自分が使う器具を基準に豆を選ぶと、失敗が減ります。
よくある失敗パターンと対処法
初心者がつまずきやすいポイントを知っておくと、無駄な出費を避けられます。
「苦い豆=美味しい」と思い込む
深煎りの苦味を「本格的なコーヒー」と勘違いして選ぶと、実は自分の好みと違っていたということがあります。苦味が好きでないなら無理に深煎りを選ぶ必要はありません。
「高級豆=初心者向け」と考える
高価な豆ほど個性が強く、味の好みがはっきり分かれます。まだ自分の好みが定まっていない段階では、中価格帯の飲みやすい豆の方が満足度が高いことが多いのです。
大容量を買って飲み切れない
安さにつられて500g以上買うと、鮮度が落ちて後半は美味しくなくなります。最初は少量ずつ買い、気に入ったら量を増やす方が結果的に無駄がありません。
挽き目を間違える
粉で買う場合、器具に合わない挽き目だと抽出が上手くいきません。ドリップなら中挽き、フレンチプレスなら粗挽き、エスプレッソなら極細挽きと覚えておきましょう。
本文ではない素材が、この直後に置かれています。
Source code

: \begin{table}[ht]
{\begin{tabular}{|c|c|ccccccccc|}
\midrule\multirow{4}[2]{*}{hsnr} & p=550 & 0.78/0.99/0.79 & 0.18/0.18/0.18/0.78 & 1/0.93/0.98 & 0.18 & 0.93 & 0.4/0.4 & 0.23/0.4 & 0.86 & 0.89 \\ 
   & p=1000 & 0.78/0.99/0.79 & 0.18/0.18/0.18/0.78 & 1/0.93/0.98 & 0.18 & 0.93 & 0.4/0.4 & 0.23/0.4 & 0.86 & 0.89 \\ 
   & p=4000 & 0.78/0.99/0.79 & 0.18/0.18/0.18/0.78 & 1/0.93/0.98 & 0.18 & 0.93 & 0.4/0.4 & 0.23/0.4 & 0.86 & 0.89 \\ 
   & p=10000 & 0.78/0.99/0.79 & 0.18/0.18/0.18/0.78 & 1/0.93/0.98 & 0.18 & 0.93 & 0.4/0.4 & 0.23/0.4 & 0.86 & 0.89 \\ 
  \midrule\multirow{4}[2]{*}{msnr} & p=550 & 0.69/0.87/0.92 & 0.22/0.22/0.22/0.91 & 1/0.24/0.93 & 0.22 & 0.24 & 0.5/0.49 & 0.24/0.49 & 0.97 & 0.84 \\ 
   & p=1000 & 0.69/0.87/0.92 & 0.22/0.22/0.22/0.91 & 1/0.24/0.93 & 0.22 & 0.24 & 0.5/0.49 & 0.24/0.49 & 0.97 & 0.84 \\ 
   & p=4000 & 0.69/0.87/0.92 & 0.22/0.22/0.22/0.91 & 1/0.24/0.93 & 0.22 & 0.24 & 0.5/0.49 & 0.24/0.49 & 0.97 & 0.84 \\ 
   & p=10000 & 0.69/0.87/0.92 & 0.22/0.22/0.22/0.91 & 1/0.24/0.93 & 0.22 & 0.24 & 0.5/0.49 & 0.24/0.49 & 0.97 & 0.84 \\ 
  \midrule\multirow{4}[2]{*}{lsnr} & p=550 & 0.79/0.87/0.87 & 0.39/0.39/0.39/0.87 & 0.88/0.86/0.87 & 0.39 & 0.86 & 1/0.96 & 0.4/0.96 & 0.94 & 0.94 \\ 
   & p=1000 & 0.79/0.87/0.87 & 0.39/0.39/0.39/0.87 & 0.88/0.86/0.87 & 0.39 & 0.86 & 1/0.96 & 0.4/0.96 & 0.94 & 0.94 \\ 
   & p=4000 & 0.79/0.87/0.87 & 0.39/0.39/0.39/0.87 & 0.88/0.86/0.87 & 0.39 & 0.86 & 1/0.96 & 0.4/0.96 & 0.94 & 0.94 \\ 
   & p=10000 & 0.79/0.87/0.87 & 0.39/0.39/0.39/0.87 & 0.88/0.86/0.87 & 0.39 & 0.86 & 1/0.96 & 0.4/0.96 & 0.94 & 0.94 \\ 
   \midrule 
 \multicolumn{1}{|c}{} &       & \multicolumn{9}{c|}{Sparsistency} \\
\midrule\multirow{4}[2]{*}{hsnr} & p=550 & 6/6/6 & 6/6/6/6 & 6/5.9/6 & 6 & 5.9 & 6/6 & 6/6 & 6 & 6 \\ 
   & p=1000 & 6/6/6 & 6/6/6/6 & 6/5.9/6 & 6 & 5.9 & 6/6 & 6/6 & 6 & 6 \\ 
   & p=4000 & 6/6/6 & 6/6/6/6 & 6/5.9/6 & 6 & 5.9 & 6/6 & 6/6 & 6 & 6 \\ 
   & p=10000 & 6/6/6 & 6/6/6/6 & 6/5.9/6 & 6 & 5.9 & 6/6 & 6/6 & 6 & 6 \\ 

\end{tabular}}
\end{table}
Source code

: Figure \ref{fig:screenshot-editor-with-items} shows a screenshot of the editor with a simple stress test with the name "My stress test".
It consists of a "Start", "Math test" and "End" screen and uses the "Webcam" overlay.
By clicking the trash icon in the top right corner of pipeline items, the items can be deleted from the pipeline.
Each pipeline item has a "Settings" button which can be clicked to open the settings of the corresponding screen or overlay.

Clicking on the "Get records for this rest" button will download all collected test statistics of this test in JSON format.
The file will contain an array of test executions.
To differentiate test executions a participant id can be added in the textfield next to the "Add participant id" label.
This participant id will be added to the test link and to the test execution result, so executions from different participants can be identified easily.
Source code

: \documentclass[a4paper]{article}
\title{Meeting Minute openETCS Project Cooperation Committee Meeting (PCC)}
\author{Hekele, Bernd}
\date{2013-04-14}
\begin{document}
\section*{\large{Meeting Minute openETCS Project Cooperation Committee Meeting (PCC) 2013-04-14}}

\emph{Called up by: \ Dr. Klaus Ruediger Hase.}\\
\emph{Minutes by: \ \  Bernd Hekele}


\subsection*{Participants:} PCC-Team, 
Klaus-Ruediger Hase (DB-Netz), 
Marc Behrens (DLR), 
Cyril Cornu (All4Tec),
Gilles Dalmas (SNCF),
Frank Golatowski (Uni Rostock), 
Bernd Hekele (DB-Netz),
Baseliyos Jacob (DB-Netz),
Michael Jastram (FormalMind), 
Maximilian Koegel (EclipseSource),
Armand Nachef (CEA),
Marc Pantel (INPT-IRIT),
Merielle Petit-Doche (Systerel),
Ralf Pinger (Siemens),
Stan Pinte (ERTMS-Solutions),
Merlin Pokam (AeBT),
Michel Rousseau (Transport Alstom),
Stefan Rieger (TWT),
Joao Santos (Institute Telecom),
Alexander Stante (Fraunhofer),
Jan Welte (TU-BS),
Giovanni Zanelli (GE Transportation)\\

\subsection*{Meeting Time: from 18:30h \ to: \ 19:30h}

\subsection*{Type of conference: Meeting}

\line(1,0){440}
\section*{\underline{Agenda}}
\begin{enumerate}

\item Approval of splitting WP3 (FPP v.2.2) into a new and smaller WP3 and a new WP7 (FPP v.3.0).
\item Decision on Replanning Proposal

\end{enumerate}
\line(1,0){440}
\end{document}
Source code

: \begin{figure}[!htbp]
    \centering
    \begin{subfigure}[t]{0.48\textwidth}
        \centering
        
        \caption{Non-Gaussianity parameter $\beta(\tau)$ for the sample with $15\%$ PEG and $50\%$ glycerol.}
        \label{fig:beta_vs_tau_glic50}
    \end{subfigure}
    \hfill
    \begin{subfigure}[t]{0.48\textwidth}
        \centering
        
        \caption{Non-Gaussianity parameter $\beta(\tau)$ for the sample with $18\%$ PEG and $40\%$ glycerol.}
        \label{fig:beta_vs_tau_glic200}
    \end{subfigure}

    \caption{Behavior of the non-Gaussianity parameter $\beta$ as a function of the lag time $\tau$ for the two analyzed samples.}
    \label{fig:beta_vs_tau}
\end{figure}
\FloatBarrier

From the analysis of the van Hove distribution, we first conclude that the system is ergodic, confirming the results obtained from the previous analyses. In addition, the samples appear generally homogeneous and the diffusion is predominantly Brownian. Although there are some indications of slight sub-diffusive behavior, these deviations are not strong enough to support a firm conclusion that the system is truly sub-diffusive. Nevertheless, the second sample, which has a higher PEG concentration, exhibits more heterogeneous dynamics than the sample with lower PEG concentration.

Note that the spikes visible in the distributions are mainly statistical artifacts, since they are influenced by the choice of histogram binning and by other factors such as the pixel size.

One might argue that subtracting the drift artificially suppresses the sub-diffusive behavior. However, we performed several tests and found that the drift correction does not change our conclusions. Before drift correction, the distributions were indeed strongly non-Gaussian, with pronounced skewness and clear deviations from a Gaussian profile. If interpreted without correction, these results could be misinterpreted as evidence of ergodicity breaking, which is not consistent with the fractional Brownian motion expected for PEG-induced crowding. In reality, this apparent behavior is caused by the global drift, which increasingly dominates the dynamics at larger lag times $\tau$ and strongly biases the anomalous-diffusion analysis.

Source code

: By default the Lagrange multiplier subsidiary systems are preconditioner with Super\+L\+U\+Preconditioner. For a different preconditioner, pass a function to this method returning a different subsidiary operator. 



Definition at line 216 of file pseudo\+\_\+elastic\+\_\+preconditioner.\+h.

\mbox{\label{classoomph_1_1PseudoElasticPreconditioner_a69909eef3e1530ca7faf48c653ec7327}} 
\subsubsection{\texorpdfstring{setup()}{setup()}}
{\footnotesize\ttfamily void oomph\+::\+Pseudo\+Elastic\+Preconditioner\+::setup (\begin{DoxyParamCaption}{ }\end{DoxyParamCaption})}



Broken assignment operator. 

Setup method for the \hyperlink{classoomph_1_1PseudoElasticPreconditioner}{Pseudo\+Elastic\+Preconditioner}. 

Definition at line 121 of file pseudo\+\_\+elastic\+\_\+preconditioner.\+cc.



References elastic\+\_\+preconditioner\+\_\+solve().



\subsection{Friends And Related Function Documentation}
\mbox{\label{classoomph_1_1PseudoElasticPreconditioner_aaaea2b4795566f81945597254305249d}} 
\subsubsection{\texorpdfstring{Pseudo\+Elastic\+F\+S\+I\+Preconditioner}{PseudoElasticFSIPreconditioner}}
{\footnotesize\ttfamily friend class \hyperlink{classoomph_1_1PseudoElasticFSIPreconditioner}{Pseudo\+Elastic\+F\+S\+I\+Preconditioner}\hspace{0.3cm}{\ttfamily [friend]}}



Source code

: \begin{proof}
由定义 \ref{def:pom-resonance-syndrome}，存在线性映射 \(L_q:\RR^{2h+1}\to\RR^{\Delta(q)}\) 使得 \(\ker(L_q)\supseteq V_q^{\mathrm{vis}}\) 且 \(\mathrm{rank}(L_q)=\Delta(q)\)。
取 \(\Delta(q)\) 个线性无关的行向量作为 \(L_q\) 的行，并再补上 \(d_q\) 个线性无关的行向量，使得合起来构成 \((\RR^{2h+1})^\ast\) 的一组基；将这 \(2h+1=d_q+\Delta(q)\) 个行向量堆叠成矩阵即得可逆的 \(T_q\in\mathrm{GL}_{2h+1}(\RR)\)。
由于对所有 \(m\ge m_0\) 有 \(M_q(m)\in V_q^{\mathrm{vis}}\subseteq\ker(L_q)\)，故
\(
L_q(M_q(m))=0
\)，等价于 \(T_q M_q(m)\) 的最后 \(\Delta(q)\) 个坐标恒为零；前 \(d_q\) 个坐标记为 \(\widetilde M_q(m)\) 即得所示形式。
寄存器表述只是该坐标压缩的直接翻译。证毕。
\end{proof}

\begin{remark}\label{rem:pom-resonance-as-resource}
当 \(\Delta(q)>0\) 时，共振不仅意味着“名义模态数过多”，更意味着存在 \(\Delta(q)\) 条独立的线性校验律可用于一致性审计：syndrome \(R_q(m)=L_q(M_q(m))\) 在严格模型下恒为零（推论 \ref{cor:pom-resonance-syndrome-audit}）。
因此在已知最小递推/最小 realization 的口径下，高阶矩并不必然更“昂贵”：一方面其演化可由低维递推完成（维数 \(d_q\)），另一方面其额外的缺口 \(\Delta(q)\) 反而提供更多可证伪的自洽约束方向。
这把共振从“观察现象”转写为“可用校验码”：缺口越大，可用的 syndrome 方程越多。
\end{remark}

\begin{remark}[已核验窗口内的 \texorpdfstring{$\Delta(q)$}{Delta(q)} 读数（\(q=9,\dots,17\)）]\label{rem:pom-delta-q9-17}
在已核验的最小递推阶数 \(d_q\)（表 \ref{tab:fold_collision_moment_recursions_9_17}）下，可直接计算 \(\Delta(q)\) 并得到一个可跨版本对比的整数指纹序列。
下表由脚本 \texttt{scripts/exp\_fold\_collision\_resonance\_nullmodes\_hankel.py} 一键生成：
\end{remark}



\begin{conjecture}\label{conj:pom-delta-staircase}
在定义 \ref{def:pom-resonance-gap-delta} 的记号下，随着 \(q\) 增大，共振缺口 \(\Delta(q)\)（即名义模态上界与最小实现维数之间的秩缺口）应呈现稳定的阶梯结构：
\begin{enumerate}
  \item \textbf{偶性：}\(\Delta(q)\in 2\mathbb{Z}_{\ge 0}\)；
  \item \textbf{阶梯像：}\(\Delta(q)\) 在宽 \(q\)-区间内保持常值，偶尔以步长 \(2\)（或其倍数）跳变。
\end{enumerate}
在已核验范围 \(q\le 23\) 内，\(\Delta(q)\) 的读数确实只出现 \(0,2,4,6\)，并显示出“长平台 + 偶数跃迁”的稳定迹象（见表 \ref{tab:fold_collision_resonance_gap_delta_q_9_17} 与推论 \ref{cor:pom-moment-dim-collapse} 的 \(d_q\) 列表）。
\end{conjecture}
お店で挽いてもらうときは必ず器具を伝えることです。
最初の一袋はこれを選ぶ 状況別の具体的な推奨
ここまで読んで「結局何を買えばいいのか」と思った方へ、状況別に具体的な選択肢を示します。
とにかく失敗したくない人
→ 中南米産(ブラジル・コロンビア)の中煎りブレンド、100g、自家焙煎店で購入
酸味のあるフルーティなコーヒーを試したい人
→ エチオピア産の浅煎り、シングルオリジン、100g
しっかりした苦味とコクが好きな人
→ インドネシア・マンデリンまたはブラジルの深煎り、100g
カフェオレやアレンジ用
→ 深煎りブレンド、200g(ミルクと合わせるので少し多めでも可)
まずは手軽に試したい人
→ スーパーの真空パック、中煎り、粉で購入
どの選択肢でも、最初は100g程度の少量から始めることが共通のポイントです。何杯か飲んで「もっとこういう味がいい」と感じたら、店員に相談するか、別の産地や焙煎度を試してみましょう。
コーヒー豆選びに正解はありません。自分の舌で確かめながら、好みの一杯を見つけていくプロセス自体が楽しみになります。